東アジアの某島国には「ナンバーワン」やら「オンリーワン」はそれなりにいますが「偉大なるナンバー2」がちょっと少なすぎるような気がしますね~。戦国武将で言うなら黒田官兵衛とか。三国志でいうなら諸葛亮孔明とか・・・。
例の島国には「オンリーワンなうえにナンバーワン」でもある変人がなにやら頑張っているようですが、彼もナンバー2選びには苦戦しているようですね・・・。さて、どうなることやら。
そういえば某大国にもオンリーワンでナンバーワンな舌っ足らずおじさんがいますが、支持率はどんどん下がっているうえに意味不明な発言ばかりが最近目立ってますな。。。
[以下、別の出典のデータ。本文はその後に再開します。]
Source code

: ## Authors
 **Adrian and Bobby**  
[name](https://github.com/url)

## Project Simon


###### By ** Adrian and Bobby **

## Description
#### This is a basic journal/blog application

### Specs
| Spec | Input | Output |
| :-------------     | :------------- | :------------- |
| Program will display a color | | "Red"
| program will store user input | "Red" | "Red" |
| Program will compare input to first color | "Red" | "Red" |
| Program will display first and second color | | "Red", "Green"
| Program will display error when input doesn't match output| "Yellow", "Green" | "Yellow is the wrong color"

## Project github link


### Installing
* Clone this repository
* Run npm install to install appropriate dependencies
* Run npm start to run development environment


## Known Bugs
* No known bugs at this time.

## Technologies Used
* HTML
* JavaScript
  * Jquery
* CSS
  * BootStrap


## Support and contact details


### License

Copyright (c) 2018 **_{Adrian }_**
投稿: hana | 2006.05.14 08:55

東アジアにある亡国(誤字)、偉大なるナンバー2も、探せばそれなりにいるのですが、ナンバー2はその性格上表にでる事が殆ど無い為に、注目を集める事が無いままにその生涯を終えてしまうんだと思います。外交的に国家を支えた小村寿太郎とか、戦術家の秋山好古・真之兄弟とか。

世界で最後に新年を迎える超大国のナンバーワンさんですが、彼の場合は取り巻きがアヤシ過ぎるのでそっちの方が怖いです。J○Kは端的な一例ですが、一部の特権階級者達の利益の為なら、大統領だって平気で暗殺しちゃいますからね、あそこは。